Exploring the potential of forwarder handling partnerships

posted on 12th September 2022
Exploring the potential of forwarder handling partnerships

Leading third-party air cargo handlers are looking to expand their involvement in cargo handling on behalf of freight forwarding companies – encouraged by an increasing appetite and openness to cross-industry collaboration and forwarders’ increasing involvement in developing their own-controlled capacity. But major forwarders also want to tighten their control of handling, where possible, reports Will Waters

Some leading third-party air cargo handlers are seeking to expand their involvement in ‘forwarder handling’, performing air cargo handling on behalf of freight forwarding companies, seeing it as a natural progression from the greater industry collaboration since the start of the Covid pandemic and an opportunity to potentially further streamline air logistics processes and build their businesses.

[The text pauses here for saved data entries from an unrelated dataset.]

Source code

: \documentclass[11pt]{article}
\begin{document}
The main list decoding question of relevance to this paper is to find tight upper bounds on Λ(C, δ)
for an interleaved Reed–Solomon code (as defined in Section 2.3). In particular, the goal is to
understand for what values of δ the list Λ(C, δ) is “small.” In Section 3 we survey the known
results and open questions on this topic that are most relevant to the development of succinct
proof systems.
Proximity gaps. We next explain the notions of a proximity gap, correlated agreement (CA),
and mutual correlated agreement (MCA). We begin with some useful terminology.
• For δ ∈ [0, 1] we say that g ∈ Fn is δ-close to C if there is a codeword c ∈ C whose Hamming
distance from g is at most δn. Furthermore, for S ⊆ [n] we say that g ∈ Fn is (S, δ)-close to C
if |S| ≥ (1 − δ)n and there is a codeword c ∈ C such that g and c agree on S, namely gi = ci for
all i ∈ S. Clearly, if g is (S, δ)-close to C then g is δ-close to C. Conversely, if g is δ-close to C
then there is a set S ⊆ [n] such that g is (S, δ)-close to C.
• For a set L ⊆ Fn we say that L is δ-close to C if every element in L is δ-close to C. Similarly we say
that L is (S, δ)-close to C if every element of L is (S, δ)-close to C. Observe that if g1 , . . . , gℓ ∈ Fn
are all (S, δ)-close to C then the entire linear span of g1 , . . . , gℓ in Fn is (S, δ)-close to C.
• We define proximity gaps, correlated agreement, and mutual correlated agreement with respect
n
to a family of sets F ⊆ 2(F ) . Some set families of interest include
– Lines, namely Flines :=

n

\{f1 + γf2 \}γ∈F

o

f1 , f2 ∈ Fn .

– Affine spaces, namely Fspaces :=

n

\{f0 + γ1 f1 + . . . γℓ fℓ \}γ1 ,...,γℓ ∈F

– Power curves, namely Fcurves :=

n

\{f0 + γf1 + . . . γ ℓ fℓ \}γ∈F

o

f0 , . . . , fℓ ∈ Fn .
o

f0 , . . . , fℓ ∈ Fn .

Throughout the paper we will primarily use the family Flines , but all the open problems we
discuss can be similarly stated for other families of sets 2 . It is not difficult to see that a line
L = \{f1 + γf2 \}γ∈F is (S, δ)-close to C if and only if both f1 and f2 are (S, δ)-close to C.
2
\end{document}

Handlers say it partly also reflects the role of freight forwarders evolving, with forwarders increasingly chartering their own-controlled capacity and in some cases operating or seeking airside facilities, something that has also developed further in the last two years.
For example, Geodis and Worldwide Flight Services (WFS) in January expanded their cargo handling partnership in France, with WFS supplying a dedicated team of 28 cargo handling professionals to operate Geodis’ new 4,000sqm cargo facility at Paris Charles de Gaulle Airport (CDG), which is expected to handle up to 20,000 tonnes of air cargo annually. The WFS team will be responsible for cargo reception, palletisation, cargo security, DGR checks, transferring cargo to airlines, documentation, and specialist pharma handling. WFS already supports Geodis with similar services at its locations in Paris Orly, Lyon, Marseille, Montpellier, Toulouse, Bordeaux, Nantes and Strasbourg.
Laurent Bernard, VP Cargo France at WFS, says “more forwarders are looking to work closer with WFS to benefit from its expertise”, including WFS’ “ability to set up efficient warehouse operations and to optimise ULD and pallet capacity”, as well as its locations across France and connecting trucking network. Its “experience of providing in-house freight forwarder assistance and IATA CEIV-certified pharma handling services is also appreciated”, with WFS hoping “to gain more opportunities like the one we enjoy with Geodis”, Bernard highlighted.
And Swissport, which has been performing forwarder handling for some time at Vienna Airport (VIE) at a smaller off-airport facility, this year opened a new 8,000 sqm second-line facility at VIE with a particular focus on forwarder handling. Located in the DLH SkyLog Park close to the airport’s airside cargo terminals, it is also conveniently located immediately adjacent to DHL Global Forwarding (DGF)’s VIE warehouse, with Swissport partnering with DGF to provide export cargo handling on its behalf. But Swissport is also piloting forwarder handling at other locations including Frankfurt (FRA), Liege (LGG) and Graz (GRZ), says Dirk Goovaerts, head of Middle East & Africa and global cargo chair at Swissport International.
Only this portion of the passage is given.